[Start of Attachment]

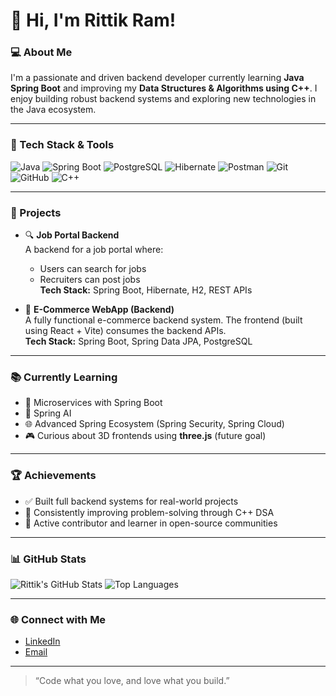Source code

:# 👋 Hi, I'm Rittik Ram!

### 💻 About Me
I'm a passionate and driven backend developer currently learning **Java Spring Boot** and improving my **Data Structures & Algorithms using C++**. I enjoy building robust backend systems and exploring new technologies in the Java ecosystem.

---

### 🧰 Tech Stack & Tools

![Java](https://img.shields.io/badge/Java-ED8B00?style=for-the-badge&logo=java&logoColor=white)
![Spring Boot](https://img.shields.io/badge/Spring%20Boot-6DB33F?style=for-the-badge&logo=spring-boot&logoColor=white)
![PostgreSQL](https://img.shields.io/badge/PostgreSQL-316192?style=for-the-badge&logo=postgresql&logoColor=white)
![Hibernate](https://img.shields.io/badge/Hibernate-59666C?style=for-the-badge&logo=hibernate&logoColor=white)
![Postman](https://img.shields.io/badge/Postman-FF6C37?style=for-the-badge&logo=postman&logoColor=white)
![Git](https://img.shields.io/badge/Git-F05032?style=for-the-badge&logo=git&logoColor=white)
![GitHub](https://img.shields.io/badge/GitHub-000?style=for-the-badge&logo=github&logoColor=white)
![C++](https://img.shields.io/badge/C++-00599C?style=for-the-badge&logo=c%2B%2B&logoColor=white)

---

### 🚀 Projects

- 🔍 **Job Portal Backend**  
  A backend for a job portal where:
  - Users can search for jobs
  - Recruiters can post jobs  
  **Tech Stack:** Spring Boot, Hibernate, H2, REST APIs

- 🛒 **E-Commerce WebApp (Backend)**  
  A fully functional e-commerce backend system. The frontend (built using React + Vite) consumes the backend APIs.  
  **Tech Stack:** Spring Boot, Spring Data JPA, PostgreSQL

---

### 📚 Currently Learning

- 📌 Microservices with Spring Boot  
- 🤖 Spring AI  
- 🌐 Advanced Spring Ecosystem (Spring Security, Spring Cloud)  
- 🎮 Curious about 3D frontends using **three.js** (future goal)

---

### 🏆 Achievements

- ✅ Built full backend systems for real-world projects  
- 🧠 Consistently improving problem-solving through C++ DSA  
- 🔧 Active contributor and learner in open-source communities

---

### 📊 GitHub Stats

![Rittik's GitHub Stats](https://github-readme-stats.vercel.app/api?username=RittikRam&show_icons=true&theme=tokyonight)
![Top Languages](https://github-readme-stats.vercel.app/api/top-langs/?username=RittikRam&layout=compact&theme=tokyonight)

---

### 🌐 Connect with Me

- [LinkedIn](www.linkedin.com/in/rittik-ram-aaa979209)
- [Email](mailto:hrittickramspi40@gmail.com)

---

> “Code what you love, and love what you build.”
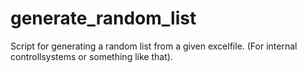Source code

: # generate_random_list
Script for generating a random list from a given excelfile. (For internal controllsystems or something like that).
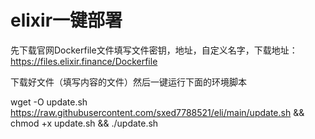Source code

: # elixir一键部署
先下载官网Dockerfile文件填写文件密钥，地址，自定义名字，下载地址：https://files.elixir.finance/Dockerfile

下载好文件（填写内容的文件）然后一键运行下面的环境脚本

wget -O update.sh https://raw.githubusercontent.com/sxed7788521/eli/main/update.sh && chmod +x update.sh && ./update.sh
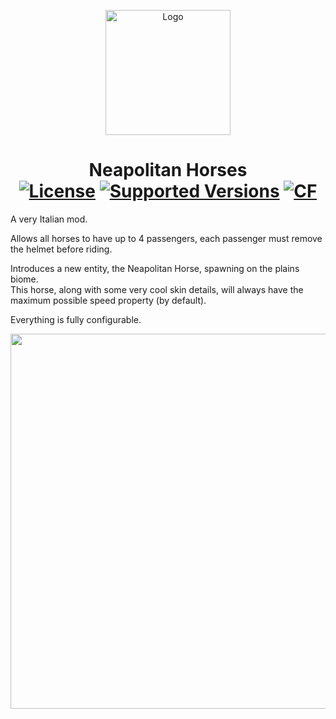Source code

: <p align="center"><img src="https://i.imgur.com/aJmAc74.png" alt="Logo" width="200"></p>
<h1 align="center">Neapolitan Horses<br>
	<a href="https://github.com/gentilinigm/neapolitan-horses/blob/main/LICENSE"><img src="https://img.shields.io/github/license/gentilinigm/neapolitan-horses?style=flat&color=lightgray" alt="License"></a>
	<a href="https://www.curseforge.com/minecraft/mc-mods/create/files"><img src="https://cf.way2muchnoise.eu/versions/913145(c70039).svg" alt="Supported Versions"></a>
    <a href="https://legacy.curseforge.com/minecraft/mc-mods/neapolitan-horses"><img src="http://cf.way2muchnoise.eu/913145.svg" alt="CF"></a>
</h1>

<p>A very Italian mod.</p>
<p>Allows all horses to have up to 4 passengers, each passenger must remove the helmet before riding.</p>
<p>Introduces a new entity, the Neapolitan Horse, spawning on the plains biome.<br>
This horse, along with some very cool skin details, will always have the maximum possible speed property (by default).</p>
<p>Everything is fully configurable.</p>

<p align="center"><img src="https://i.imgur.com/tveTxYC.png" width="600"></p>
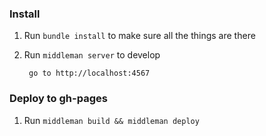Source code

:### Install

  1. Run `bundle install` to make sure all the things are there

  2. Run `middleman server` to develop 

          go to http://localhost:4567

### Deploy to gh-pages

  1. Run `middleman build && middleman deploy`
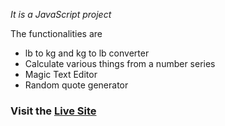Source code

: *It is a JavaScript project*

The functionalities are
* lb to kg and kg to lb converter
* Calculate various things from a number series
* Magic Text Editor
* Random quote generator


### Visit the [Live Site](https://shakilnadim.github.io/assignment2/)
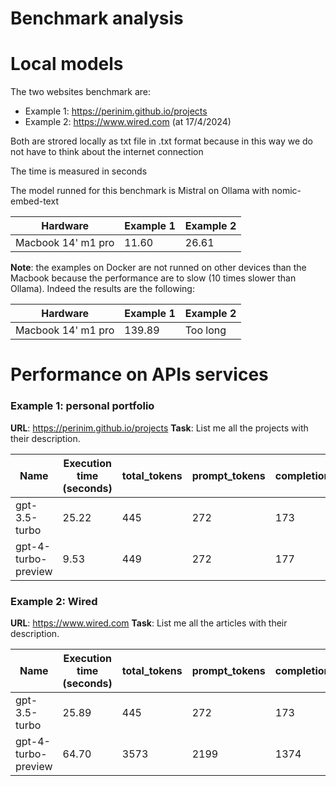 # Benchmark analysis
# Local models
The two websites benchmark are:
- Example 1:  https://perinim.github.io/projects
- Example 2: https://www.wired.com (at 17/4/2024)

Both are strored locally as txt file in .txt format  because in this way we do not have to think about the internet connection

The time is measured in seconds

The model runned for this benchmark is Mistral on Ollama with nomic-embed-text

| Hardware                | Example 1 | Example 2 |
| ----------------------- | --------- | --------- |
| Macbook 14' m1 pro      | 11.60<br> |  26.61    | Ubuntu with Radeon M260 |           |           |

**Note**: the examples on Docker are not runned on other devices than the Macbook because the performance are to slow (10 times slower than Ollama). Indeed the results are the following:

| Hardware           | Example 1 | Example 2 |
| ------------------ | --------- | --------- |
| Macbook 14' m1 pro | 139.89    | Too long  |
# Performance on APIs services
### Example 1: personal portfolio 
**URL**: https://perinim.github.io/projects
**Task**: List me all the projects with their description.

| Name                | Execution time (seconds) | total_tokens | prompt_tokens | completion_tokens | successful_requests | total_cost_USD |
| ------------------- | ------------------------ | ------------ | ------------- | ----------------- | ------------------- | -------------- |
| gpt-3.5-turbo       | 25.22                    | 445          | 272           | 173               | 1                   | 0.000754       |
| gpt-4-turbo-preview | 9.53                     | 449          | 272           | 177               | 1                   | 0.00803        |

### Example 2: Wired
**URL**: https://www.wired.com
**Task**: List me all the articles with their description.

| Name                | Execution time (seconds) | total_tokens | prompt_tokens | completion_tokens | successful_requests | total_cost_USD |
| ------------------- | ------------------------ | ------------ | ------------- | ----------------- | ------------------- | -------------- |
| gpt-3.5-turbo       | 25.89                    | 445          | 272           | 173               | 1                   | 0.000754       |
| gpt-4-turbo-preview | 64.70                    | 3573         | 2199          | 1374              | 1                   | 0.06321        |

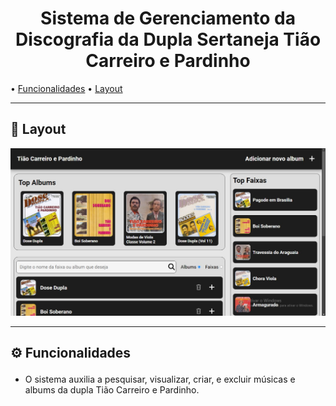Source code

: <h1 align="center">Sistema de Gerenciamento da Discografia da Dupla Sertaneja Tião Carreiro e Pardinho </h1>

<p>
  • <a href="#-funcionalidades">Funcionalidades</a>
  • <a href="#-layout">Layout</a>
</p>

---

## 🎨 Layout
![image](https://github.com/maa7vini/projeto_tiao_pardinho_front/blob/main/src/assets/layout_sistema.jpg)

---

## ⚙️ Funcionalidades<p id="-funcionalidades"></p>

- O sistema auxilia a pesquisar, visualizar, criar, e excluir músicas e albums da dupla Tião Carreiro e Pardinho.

[End of Attachment]

▶ **What the task asks**
Where the material contains pictures, leave them out and copy the rest verbatim.

▶ **Answer space**
Source code

:# 👋 Hi, I'm Rittik Ram!

### 💻 About Me
I'm a passionate and driven backend developer currently learning **Java Spring Boot** and improving my **Data Structures & Algorithms using C++**. I enjoy building robust backend systems and exploring new technologies in the Java ecosystem.

---

### 🧰 Tech Stack & Tools

![Java](https://img.shields.io/badge/Java-ED8B00?style=for-the-badge&logo=java&logoColor=white)
![Spring Boot](https://img.shields.io/badge/Spring%20Boot-6DB33F?style=for-the-badge&logo=spring-boot&logoColor=white)
![PostgreSQL](https://img.shields.io/badge/PostgreSQL-316192?style=for-the-badge&logo=postgresql&logoColor=white)
![Hibernate](https://img.shields.io/badge/Hibernate-59666C?style=for-the-badge&logo=hibernate&logoColor=white)
![Postman](https://img.shields.io/badge/Postman-FF6C37?style=for-the-badge&logo=postman&logoColor=white)
![Git](https://img.shields.io/badge/Git-F05032?style=for-the-badge&logo=git&logoColor=white)
![GitHub](https://img.shields.io/badge/GitHub-000?style=for-the-badge&logo=github&logoColor=white)
![C++](https://img.shields.io/badge/C++-00599C?style=for-the-badge&logo=c%2B%2B&logoColor=white)

---

### 🚀 Projects

- 🔍 **Job Portal Backend**  
  A backend for a job portal where:
  - Users can search for jobs
  - Recruiters can post jobs  
  **Tech Stack:** Spring Boot, Hibernate, H2, REST APIs

- 🛒 **E-Commerce WebApp (Backend)**  
  A fully functional e-commerce backend system. The frontend (built using React + Vite) consumes the backend APIs.  
  **Tech Stack:** Spring Boot, Spring Data JPA, PostgreSQL

---

### 📚 Currently Learning

- 📌 Microservices with Spring Boot  
- 🤖 Spring AI  
- 🌐 Advanced Spring Ecosystem (Spring Security, Spring Cloud)  
- 🎮 Curious about 3D frontends using **three.js** (future goal)

---

### 🏆 Achievements

- ✅ Built full backend systems for real-world projects  
- 🧠 Consistently improving problem-solving through C++ DSA  
- 🔧 Active contributor and learner in open-source communities

---

### 📊 GitHub Stats

![Rittik's GitHub Stats](https://github-readme-stats.vercel.app/api?username=RittikRam&show_icons=true&theme=tokyonight)
![Top Languages](https://github-readme-stats.vercel.app/api/top-langs/?username=RittikRam&layout=compact&theme=tokyonight)

---

### 🌐 Connect with Me

- [LinkedIn](www.linkedin.com/in/rittik-ram-aaa979209)
- [Email](mailto:hrittickramspi40@gmail.com)

---

> “Code what you love, and love what you build.”
Source code

: # generate_random_list
Script for generating a random list from a given excelfile. (For internal controllsystems or something like that).
Source code

: # elixir一键部署
先下载官网Dockerfile文件填写文件密钥，地址，自定义名字，下载地址：https://files.elixir.finance/Dockerfile

下载好文件（填写内容的文件）然后一键运行下面的环境脚本

wget -O update.sh https://raw.githubusercontent.com/sxed7788521/eli/main/update.sh && chmod +x update.sh && ./update.sh
Source code

: <p align="center"><img src="https://i.imgur.com/aJmAc74.png" alt="Logo" width="200"></p>
<h1 align="center">Neapolitan Horses<br>
	<a href="https://github.com/gentilinigm/neapolitan-horses/blob/main/LICENSE"><img src="https://img.shields.io/github/license/gentilinigm/neapolitan-horses?style=flat&color=lightgray" alt="License"></a>
	<a href="https://www.curseforge.com/minecraft/mc-mods/create/files"><img src="https://cf.way2muchnoise.eu/versions/913145(c70039).svg" alt="Supported Versions"></a>
    <a href="https://legacy.curseforge.com/minecraft/mc-mods/neapolitan-horses"><img src="http://cf.way2muchnoise.eu/913145.svg" alt="CF"></a>
</h1>

<p>A very Italian mod.</p>
<p>Allows all horses to have up to 4 passengers, each passenger must remove the helmet before riding.</p>
<p>Introduces a new entity, the Neapolitan Horse, spawning on the plains biome.<br>
This horse, along with some very cool skin details, will always have the maximum possible speed property (by default).</p>
<p>Everything is fully configurable.</p>

<p align="center"><img src="https://i.imgur.com/tveTxYC.png" width="600"></p>
Source code

:### Install

  1. Run `bundle install` to make sure all the things are there

  2. Run `middleman server` to develop 

          go to http://localhost:4567

### Deploy to gh-pages

  1. Run `middleman build && middleman deploy`
Source code

: *It is a JavaScript project*

The functionalities are
* lb to kg and kg to lb converter
* Calculate various things from a number series
* Magic Text Editor
* Random quote generator


### Visit the [Live Site](https://shakilnadim.github.io/assignment2/)
 # Benchmark analysis
# Local models
The two websites benchmark are:
- Example 1:  https://perinim.github.io/projects
- Example 2: https://www.wired.com (at 17/4/2024)

Both are strored locally as txt file in .txt format  because in this way we do not have to think about the internet connection

The time is measured in seconds

The model runned for this benchmark is Mistral on Ollama with nomic-embed-text

| Hardware                | Example 1 | Example 2 |
| ----------------------- | --------- | --------- |
| Macbook 14' m1 pro      | 11.60<br> |  26.61    | Ubuntu with Radeon M260 |           |           |

**Note**: the examples on Docker are not runned on other devices than the Macbook because the performance are to slow (10 times slower than Ollama). Indeed the results are the following:

| Hardware           | Example 1 | Example 2 |
| ------------------ | --------- | --------- |
| Macbook 14' m1 pro | 139.89    | Too long  |
# Performance on APIs services
### Example 1: personal portfolio 
**URL**: https://perinim.github.io/projects
**Task**: List me all the projects with their description.

| Name                | Execution time (seconds) | total_tokens | prompt_tokens | completion_tokens | successful_requests | total_cost_USD |
| ------------------- | ------------------------ | ------------ | ------------- | ----------------- | ------------------- | -------------- |
| gpt-3.5-turbo       | 25.22                    | 445          | 272           | 173               | 1                   | 0.000754       |
| gpt-4-turbo-preview | 9.53                     | 449          | 272           | 177               | 1                   | 0.00803        |

### Example 2: Wired
**URL**: https://www.wired.com
**Task**: List me all the articles with their description.

| Name                | Execution time (seconds) | total_tokens | prompt_tokens | completion_tokens | successful_requests | total_cost_USD |
| ------------------- | ------------------------ | ------------ | ------------- | ----------------- | ------------------- | -------------- |
| gpt-3.5-turbo       | 25.89                    | 445          | 272           | 173               | 1                   | 0.000754       |
| gpt-4-turbo-preview | 64.70                    | 3573         | 2199          | 1374              | 1                   | 0.06321        |

Source code

: <h1 align="center">Sistema de Gerenciamento da Discografia da Dupla Sertaneja Tião Carreiro e Pardinho </h1>

<p>
  • <a href="#-funcionalidades">Funcionalidades</a>
  • <a href="#-layout">Layout</a>
</p>

---

## 🎨 Layout
![image](https://github.com/maa7vini/projeto_tiao_pardinho_front/blob/main/src/assets/layout_sistema.jpg)

---

## ⚙️ Funcionalidades<p id="-funcionalidades"></p>

- O sistema auxilia a pesquisar, visualizar, criar, e excluir músicas e albums da dupla Tião Carreiro e Pardinho.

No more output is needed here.